* EXERCISE REQUIREMENTS *
Reading the data below, count the lines that carry the string "repeated". Give nothing but the count.

Items listed in a dataset
┄┄┄┄┄┄
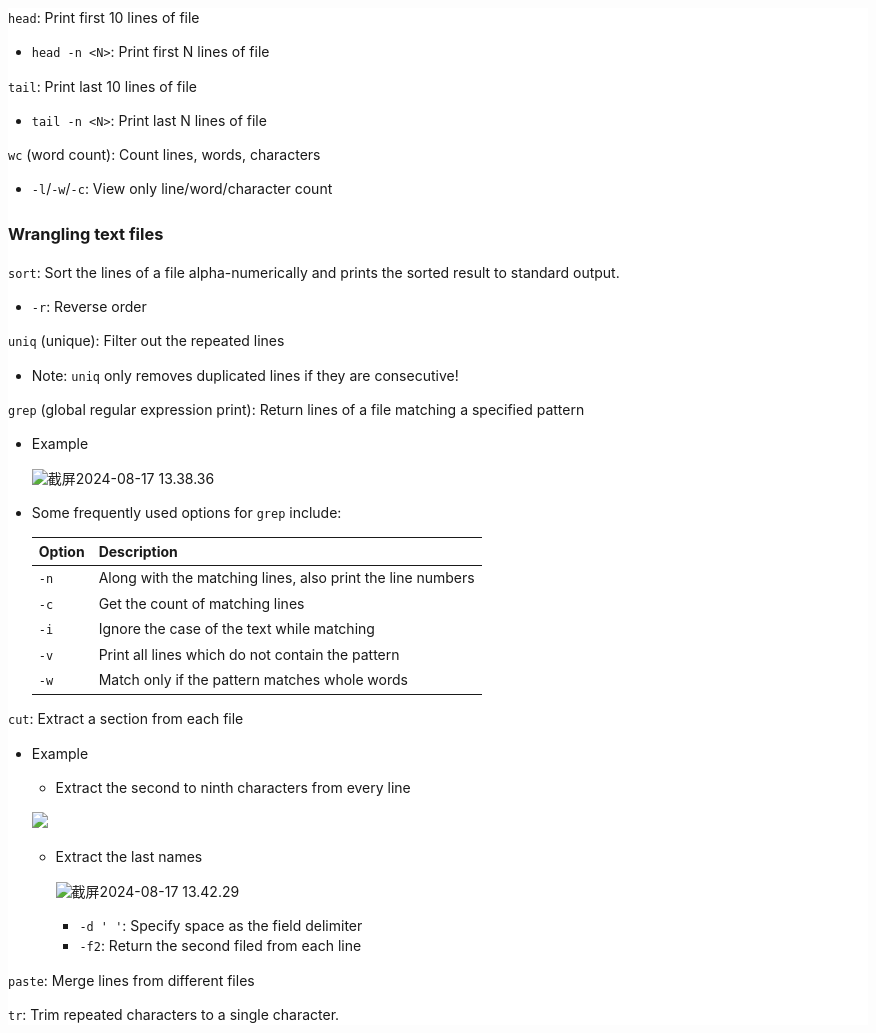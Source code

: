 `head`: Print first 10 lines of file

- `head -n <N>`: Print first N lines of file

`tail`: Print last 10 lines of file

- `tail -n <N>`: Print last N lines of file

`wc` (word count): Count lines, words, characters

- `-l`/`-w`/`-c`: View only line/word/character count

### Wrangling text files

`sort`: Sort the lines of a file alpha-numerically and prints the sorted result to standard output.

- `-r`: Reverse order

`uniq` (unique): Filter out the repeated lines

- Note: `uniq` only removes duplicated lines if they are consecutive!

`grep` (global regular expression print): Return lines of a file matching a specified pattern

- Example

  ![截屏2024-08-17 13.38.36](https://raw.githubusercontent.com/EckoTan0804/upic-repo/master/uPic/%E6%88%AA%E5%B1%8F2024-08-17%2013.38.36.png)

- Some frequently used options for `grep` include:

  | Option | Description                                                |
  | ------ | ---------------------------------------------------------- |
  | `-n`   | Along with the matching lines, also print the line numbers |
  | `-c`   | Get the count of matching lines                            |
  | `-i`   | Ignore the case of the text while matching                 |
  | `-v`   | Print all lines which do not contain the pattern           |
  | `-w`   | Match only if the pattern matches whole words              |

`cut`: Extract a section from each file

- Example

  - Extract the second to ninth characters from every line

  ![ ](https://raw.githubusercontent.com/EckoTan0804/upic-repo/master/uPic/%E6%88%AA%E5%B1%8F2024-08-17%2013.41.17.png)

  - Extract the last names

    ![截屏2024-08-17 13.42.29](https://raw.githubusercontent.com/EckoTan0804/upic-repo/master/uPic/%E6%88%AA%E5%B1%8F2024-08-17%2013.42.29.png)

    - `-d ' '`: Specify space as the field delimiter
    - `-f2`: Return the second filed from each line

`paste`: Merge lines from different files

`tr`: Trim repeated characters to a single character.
┄┄┄┄┄┄
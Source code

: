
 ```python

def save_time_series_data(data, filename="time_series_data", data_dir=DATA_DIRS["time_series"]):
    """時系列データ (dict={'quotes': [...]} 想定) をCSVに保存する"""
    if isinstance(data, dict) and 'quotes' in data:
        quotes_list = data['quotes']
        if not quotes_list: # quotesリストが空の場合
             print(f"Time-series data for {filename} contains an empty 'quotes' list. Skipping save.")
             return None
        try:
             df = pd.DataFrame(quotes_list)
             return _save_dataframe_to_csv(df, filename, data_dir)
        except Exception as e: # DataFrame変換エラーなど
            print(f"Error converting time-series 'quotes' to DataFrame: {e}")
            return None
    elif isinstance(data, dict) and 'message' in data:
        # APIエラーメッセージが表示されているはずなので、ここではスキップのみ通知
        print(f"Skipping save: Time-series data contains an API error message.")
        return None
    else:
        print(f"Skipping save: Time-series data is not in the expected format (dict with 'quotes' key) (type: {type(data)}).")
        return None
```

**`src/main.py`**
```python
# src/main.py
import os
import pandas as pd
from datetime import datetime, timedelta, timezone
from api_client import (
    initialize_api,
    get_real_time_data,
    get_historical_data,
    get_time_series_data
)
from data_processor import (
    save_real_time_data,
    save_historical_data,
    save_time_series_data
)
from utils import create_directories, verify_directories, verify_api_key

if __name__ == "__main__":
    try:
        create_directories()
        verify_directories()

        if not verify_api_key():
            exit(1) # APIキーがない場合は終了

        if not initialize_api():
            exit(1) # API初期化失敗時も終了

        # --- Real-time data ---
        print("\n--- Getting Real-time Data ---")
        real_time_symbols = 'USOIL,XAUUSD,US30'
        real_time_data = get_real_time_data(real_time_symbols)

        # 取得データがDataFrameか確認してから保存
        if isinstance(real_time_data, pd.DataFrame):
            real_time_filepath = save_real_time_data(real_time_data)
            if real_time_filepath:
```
┄┄┄┄┄┄
* SOLUTION TO THE EXERCISE *
2